== Work request ==
For each line of the data below, test for "same". Report only the number of lines that pass.

== Source texts of formatted documents ==
*** Block opens ***
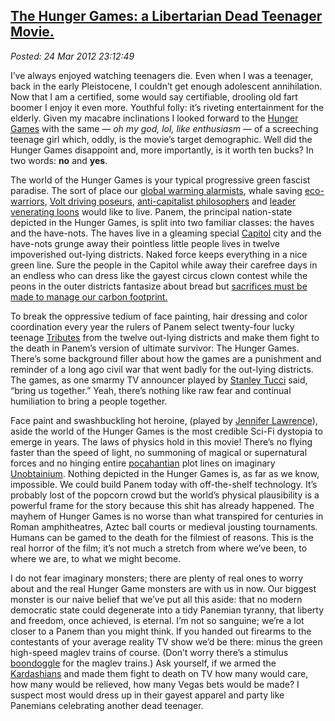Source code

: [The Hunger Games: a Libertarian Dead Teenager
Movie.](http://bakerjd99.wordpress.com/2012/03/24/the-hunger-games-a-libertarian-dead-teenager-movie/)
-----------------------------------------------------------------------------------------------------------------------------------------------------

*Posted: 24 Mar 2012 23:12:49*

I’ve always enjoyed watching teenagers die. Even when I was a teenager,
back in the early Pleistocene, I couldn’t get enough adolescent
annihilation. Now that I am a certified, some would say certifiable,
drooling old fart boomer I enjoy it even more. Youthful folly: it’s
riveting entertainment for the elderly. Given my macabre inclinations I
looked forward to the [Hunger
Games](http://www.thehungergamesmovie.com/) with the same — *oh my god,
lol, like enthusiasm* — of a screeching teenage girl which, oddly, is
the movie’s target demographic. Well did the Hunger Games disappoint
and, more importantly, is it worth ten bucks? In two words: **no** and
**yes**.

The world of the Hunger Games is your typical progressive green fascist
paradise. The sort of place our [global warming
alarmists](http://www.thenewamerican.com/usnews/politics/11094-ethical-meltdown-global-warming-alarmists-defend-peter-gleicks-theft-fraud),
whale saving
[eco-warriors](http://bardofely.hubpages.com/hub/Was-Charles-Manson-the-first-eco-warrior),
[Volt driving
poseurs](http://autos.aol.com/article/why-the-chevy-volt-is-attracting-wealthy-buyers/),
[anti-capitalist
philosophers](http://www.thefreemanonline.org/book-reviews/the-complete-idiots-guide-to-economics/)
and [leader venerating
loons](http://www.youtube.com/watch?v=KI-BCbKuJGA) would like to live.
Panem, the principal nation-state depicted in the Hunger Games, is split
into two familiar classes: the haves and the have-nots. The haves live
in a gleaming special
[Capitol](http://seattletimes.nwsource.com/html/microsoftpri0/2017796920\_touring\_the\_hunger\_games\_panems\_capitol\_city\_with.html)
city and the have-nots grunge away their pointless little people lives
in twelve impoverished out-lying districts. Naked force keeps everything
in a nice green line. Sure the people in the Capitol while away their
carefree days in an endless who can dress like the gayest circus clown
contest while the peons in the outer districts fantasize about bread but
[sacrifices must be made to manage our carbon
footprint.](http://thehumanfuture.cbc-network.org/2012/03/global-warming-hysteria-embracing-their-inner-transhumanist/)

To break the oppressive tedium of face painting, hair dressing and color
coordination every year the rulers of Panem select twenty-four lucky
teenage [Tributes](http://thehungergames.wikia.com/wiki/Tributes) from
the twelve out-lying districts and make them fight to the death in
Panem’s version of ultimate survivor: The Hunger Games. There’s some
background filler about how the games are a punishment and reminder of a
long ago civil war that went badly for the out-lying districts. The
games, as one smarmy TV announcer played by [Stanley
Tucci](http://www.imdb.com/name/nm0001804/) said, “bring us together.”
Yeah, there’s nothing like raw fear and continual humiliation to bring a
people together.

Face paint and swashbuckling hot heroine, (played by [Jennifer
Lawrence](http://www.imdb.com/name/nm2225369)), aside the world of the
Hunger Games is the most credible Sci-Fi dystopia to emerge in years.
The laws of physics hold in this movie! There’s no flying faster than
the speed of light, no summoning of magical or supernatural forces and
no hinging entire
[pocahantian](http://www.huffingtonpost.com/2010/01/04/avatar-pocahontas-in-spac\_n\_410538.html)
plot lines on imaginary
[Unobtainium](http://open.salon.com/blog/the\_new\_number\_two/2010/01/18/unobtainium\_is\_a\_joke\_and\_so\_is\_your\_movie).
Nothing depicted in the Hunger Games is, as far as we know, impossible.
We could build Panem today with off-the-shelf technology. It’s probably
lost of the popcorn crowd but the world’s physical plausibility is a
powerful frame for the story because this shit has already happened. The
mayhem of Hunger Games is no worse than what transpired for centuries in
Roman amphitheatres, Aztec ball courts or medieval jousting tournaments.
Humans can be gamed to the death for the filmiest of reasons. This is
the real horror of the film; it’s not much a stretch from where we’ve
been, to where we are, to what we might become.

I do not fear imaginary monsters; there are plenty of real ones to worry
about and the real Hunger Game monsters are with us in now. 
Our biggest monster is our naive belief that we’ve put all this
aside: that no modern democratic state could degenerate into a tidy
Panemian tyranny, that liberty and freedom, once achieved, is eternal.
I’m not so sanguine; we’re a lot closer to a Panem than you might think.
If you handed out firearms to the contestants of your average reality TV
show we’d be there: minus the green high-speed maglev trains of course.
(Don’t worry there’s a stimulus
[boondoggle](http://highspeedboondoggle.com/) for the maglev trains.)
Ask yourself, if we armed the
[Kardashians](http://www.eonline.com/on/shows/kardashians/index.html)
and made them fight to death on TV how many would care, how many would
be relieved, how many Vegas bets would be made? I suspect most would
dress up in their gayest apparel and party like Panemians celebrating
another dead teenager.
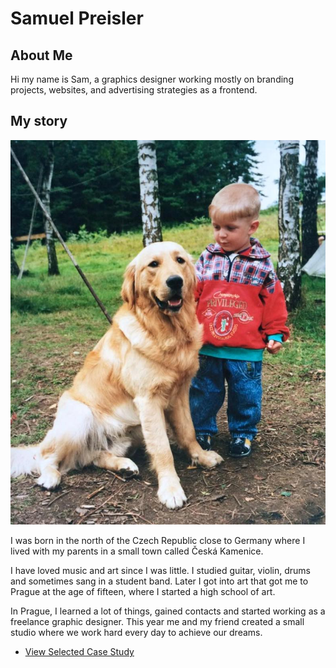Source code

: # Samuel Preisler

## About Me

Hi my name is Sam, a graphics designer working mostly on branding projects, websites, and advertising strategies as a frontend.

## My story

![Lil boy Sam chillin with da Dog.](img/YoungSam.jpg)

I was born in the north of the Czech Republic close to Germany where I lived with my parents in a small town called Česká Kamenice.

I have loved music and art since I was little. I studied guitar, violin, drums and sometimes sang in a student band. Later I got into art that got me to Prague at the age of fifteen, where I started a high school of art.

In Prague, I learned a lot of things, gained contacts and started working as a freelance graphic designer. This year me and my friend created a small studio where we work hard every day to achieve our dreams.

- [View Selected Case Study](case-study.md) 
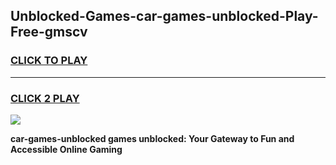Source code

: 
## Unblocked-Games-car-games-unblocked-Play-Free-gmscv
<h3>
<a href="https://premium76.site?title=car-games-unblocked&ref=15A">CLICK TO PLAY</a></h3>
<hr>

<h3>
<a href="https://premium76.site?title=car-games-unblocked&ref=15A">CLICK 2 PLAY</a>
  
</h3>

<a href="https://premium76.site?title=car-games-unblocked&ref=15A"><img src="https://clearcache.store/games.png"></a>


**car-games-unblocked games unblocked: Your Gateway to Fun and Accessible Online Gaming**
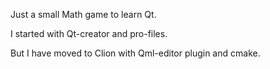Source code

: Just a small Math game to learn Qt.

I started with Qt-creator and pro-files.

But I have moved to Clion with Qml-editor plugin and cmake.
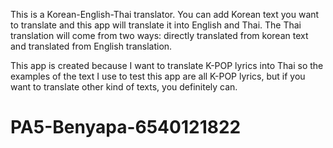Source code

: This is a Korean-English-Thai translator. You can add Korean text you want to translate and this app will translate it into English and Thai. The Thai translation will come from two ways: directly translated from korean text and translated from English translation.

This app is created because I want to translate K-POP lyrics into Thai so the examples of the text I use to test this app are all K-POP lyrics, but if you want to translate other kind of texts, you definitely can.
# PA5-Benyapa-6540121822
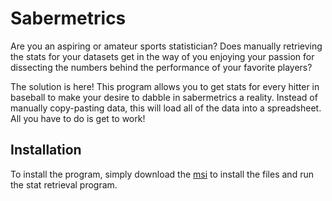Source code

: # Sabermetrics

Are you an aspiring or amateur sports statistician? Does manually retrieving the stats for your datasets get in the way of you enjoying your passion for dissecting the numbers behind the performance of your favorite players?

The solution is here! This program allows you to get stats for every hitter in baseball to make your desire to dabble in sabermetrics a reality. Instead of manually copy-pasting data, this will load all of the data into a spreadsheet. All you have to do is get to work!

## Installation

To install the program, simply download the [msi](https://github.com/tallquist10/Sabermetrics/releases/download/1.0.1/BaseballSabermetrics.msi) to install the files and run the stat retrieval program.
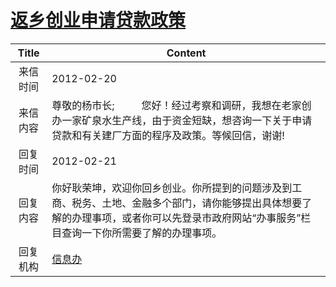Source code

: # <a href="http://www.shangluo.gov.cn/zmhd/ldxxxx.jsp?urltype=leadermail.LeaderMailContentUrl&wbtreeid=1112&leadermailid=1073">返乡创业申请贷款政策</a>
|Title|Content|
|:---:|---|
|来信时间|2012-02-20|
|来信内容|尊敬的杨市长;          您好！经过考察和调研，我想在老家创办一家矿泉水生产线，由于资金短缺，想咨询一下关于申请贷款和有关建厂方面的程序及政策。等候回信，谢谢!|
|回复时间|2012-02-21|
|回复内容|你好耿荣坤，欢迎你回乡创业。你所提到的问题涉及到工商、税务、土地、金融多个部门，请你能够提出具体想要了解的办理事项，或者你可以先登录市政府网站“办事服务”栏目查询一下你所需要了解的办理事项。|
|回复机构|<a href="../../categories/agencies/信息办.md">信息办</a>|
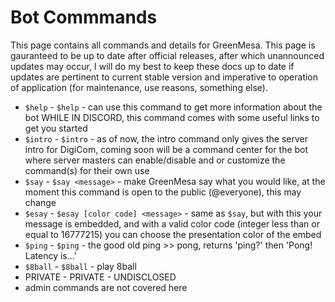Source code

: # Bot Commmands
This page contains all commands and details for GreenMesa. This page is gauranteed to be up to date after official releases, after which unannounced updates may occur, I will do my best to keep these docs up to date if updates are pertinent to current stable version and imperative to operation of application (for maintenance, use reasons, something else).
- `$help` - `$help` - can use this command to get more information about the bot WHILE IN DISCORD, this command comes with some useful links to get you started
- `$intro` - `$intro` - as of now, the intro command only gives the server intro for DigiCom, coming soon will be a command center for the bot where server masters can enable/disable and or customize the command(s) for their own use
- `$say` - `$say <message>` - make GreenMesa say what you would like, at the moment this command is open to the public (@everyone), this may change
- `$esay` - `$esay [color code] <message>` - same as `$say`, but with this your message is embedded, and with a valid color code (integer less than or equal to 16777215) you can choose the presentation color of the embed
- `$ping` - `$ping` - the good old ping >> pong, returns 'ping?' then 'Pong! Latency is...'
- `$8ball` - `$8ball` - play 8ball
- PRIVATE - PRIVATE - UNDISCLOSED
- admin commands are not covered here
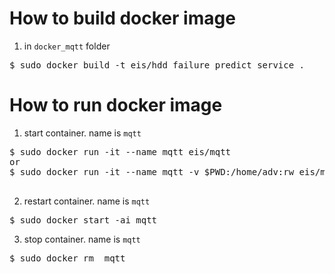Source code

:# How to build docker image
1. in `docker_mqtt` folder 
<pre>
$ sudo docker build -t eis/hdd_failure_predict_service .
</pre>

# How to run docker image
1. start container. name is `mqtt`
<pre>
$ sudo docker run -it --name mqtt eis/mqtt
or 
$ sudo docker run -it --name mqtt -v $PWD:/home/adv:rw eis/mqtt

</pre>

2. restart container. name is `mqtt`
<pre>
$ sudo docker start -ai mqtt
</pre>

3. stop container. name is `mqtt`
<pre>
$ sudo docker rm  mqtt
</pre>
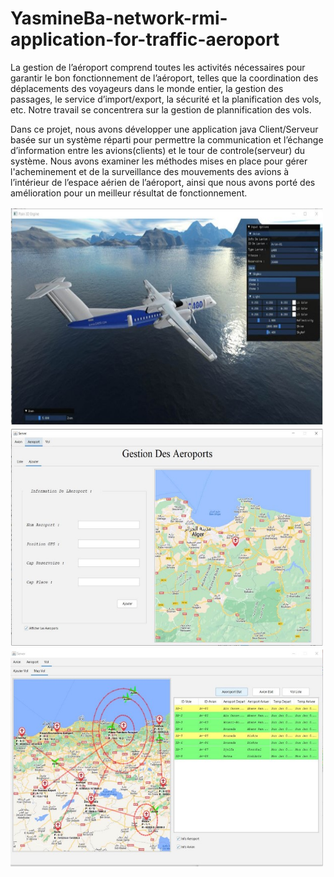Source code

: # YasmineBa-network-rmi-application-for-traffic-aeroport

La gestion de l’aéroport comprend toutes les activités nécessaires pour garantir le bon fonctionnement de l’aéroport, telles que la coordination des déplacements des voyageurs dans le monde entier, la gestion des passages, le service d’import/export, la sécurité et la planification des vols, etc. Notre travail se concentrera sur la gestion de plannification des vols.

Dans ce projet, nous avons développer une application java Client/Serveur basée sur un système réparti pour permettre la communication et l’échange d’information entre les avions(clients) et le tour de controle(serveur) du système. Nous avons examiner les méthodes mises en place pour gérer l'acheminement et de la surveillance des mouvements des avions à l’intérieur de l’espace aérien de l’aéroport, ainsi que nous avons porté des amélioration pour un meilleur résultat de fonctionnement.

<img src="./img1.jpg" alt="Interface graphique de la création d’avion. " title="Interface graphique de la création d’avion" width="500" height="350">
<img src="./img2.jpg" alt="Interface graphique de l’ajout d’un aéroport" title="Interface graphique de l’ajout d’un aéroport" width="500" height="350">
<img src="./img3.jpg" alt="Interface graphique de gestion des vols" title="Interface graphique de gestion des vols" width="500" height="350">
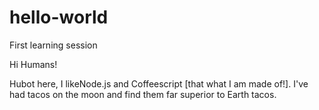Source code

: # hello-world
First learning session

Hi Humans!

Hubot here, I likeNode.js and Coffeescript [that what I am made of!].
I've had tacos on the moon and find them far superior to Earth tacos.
*** Block closes ***
== Exercise output ==
2